専用のソフトウェアについては、各項目で説明しています。

  1. UbuntuServer (各対応バージョン)
  2. JDK8
  3. Minecraftサーバーソフトウェア(公式)

Intel core 2duo搭載デスクトップPC(EPSON AT971)

EPSON公式サイトより引用

項目詳細
CPUIntel core2 duo(x64)
メインメモリ容量3GB
core2duo搭載デスクトップPC スペック表

先日の記事で紹介した際に使用した”廊下に転がっていたデスクトップPC”です。
2009年に発売されました。約10年以上前のコンピュータということになります。
性能は下記のPine64に少し劣るぐらい。
10年でデスクトップサイズが、手のひらサイズのオンボードコンピュータまでになっています。すごいなぁ。

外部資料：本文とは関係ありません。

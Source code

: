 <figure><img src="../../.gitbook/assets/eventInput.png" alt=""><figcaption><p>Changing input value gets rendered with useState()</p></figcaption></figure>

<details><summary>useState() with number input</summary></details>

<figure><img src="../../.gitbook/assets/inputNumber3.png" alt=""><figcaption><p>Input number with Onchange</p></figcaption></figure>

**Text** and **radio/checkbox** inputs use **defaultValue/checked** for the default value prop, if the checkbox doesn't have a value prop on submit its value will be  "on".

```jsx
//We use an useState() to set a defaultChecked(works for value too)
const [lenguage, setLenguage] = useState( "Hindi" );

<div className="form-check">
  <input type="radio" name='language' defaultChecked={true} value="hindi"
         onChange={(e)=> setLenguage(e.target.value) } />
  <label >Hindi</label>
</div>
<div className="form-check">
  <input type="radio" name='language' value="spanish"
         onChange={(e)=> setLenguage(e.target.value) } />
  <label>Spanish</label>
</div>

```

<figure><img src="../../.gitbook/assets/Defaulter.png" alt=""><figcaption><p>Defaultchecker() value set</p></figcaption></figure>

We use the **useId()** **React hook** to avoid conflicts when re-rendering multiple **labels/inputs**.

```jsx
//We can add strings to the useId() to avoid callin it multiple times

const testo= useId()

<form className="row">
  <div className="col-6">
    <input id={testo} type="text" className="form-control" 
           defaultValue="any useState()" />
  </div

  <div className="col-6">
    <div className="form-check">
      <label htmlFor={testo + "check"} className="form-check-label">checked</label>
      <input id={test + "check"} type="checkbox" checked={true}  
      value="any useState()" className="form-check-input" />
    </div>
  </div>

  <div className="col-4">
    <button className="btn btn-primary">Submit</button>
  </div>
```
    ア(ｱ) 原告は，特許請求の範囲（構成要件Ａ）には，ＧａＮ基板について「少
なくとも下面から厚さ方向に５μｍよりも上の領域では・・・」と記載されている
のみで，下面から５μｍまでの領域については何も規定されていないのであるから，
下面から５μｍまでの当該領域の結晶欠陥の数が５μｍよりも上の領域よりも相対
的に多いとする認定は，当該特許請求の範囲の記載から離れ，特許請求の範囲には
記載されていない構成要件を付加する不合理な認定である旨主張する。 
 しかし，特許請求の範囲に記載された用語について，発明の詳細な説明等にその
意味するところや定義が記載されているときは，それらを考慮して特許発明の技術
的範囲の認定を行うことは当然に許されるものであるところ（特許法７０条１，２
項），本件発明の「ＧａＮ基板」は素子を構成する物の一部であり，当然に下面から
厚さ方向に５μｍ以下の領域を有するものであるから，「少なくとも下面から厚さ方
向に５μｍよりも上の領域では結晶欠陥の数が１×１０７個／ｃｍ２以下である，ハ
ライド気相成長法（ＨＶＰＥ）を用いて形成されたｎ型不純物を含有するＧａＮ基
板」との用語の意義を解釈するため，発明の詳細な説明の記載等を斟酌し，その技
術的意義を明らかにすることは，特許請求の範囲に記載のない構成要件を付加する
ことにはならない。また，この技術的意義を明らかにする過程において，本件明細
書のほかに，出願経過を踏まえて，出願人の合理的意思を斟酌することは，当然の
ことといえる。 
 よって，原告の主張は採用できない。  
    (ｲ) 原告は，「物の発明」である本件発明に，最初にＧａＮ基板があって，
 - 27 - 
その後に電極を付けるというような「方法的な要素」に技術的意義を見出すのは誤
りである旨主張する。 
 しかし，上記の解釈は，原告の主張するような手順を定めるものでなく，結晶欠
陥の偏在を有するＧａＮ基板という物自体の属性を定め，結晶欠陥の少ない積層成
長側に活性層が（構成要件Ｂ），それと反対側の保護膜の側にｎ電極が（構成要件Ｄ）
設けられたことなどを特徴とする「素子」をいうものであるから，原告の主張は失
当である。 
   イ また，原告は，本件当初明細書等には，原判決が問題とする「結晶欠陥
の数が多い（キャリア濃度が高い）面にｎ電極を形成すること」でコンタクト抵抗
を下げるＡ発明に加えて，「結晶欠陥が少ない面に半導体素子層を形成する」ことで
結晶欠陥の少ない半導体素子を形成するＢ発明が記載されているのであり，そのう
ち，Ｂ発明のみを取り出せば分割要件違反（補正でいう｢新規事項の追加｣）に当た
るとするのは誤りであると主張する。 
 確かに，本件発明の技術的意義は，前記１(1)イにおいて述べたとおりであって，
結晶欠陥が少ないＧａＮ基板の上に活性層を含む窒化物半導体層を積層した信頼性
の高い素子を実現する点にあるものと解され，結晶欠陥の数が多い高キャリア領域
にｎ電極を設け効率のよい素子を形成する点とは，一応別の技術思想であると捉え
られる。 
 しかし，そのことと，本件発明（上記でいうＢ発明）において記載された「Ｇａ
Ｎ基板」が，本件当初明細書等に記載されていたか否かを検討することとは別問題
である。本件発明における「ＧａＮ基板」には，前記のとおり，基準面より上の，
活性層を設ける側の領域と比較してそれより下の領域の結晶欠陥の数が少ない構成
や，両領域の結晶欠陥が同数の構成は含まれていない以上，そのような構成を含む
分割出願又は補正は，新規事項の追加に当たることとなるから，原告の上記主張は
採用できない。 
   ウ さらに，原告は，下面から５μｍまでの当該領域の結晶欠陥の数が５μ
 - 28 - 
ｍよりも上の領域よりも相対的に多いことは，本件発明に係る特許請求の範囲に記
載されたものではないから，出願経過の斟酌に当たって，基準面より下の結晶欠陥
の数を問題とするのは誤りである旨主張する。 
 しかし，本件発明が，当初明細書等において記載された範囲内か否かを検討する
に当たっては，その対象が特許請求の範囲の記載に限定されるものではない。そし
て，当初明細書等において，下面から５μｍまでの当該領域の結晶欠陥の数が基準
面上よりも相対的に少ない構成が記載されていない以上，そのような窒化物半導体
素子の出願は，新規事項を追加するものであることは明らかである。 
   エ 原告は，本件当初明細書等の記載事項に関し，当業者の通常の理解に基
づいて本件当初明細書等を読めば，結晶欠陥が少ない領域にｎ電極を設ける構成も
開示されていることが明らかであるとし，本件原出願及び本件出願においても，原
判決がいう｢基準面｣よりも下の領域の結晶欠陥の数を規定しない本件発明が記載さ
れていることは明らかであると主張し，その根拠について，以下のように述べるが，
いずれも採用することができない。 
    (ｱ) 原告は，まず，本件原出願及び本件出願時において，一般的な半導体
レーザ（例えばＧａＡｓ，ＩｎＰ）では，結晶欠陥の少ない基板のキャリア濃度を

ハードディスクの大きな振動とカリカリという動作音が時代を感じさせて、個人的にはお気に入りのコンピュータですが、いつ壊れてもおかしくありません。
このコンピュータは比較のために用意しました。おすすめはしません。
使わないコンピューターがある場合は、性能を参考にしてください。
メモリの容量はたくさんあればあるほど嬉しいですね。

シングルボードコンピュータ(Pine64+ 2GB BOARD)

Pine64 wikiより引用

項目詳細
CPUARM Cortex A53
メインメモリ容量2GB
値段2980円 (秋月電子,Pine store)
Pine64+ 2GB BOARD スペック表

会社にあったシングルボードコンピュータです。
専用のUbuntuServerが配布されていましたので、検証しました。
Pine64という会社が販売しています。
Raspberry Piなどに比べて、コストに優れるという特徴を持ちます。

Android搭載スマートフォン (SHARP AQUOS R2 compact SH-M09)

SHARP公式サイトより引用

項目詳細
CPUQualcomm® Snapdragon™ 845(ARM準拠)
メインメモリ容量4GB
SHARP AQUOS R2 compact SH-M09 スペック表

普段使いのAndroidスマホです。
サーバー構築中にスマホが机に置いてあるのを見て、「こいつが一番性能高いのでは?」と思ったのが検証のきっかけです。
一番の特徴はUPS(無停電電源装置)付きのサーバーであることではないでしょうか。いえ、バッテリーはすべてのスマホについてますが。

機種に縛りはなく、メモリ容量が十分あればOKです。
多くの人が持っていること、入手が容易なこと、中古等で安価で販売されているという点が強みです。
弱点としてはwi-fiが標準装備だということでしょうか。
サーバーとしては有線LANが欲しいところです。

検証スタート

intel core2 duo搭載デスクトップPC (EPSON AT971)

EPSON公式サイトより引用

使用ソフトウェア

内容

  1. UbuntuServer(x86_x64版)をpcにインストール
  2. ユーザー、ネットワーク、SSH等の設定
  3. MinecraftServerのインストール・起動
  4. 接続・検証

結果

エディション動作
Minecraft Java未検証
Minecraft bedrock

java版は未検証です。bedrock版は問題なく動作しました。
また、5人までの接続も確認しています。
情報も集まりやすく簡単に構築できます。
デスクトップパソコンを使用すれば、初心者でも構築ができると思います。

シングルボードコンピュータ(Pine64+ 2GB BOARD)

Pine64 wikiより引用

使用ソフトウェア

内容

  1. PINE64 Installerを使用してSDカードにUbuntuServer(Pine64版)を書き込む
  2. PINE64の起動・初期セットアップ
  3. ユーザー、ネットワークの設定
  4. MinecraftServerのインストール・起動
  5. 接続検証

結果

エディション動作
Minecraft Java×
Minecraft bedrock

Java版は満足に動かすことができませんでした。
なぜなら、Pine64はメモリ容量が2GBのため、Minecraftサーバーがすぐに落ちてしまうからです。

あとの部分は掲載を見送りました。